# Seachem Stability



## pjb9166 (Apr 2, 2012)

Hello APC fellow members.
I know what I'm about to ask is way off topic but I'm setting up a seahorse tank. It's a 29gal hex. Substrate is CaribSea Ocean direct live sand and some live rock. I'm running a emperor filter with bio wheel and some fake coral for scaping. I have used Seachem products for my NPT system so i decided to use their Stability. If i understand it correctly it can stabilize a closed system in seven days.
I also have some hermit crabs I feed flake to inhabiting the tank. Now I known it's only been four days that the tank has been setup but should have i seen any fluctuation in water chemistry?
What does Seachem's Stability do exactly and does caribsea's live sands realy work?
I'm about to make a $300.00 investment in two mated pairs of starburst seahorses. I don't want to mess this up. If anyone can help me it would be greatly appreciated.

Thamks
Paul B.

Sent from my SPH-D710 using Tapatalk 2


----------



## alexopolus (Jan 18, 2010)

I had saltwater tanks for a while. Sea horses are very delicate creatures that need very stable and clean water. If you are going to invest money in this guys, you need at least a proteinskimer (the best would be a sump). A friend that left the hobby gave me his live stock years ago, and Seahorse was part of it. 
This little guy was my water quality indicator, every time that He was laying sideways on the sand it was because something was wrong with the water. I was doing weekly water changes them I got a skimmer, and it made things better at least I didn't have to do water change every week (be carefull with salinity doing your water change, they don't like water parameters swing).


----------



## Diana K (Dec 20, 2007)

I would fully cycle this tank, not trust to bottled products. 
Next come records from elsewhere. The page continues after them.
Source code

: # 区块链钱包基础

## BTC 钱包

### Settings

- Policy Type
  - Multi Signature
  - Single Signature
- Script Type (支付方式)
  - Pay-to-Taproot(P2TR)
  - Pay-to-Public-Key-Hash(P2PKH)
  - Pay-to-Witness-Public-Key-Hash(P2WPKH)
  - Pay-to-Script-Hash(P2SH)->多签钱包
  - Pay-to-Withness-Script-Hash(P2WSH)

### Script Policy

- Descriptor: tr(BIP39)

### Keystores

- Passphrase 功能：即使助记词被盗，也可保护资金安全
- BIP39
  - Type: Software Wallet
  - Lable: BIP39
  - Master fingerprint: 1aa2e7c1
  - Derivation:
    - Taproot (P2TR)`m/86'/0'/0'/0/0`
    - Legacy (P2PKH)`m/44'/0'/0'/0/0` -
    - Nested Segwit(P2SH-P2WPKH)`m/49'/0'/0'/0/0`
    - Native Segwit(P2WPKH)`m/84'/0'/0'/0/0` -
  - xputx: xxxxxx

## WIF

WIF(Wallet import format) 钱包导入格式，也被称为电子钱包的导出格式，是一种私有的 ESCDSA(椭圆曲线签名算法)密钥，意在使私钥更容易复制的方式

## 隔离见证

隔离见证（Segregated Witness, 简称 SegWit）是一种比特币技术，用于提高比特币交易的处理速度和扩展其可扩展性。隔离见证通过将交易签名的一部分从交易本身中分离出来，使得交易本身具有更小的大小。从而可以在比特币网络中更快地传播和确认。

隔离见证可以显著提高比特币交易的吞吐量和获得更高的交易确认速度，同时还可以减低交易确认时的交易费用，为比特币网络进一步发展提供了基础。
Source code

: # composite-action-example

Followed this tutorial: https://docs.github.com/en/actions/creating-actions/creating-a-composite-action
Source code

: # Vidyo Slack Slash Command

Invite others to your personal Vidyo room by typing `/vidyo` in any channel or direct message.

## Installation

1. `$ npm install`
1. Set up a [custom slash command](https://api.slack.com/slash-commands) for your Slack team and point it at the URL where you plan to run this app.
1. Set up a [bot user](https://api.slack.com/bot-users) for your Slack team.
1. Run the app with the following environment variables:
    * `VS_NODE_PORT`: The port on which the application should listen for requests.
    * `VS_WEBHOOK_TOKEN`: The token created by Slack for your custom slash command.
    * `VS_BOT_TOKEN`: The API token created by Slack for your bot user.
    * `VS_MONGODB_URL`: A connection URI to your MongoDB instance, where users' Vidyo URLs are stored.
Marine tanks also need a supply of the bacteria that remove ammonia and nitrite. The original way this was done was to add live rock to the tank. As some of these organisms died off they supplied ammonia to get the nitrifying bacteria going. The live rock has all sorts of micro and some macro organisms growing on it. 
The only product I know that has the right species of these nitrifying bacteria for a marine tank is Bio Spira. 
Using this will give you a jump start on preparing the tank for the sea horses, but I would make sure to run the tank until other microorganisms have also grown and reached some sort of balance. 
When people are talking about fish (any species, fresh or salt water) needing a mature tank, it is the overall balance of microorganisms growing in the tank that they are talking about. 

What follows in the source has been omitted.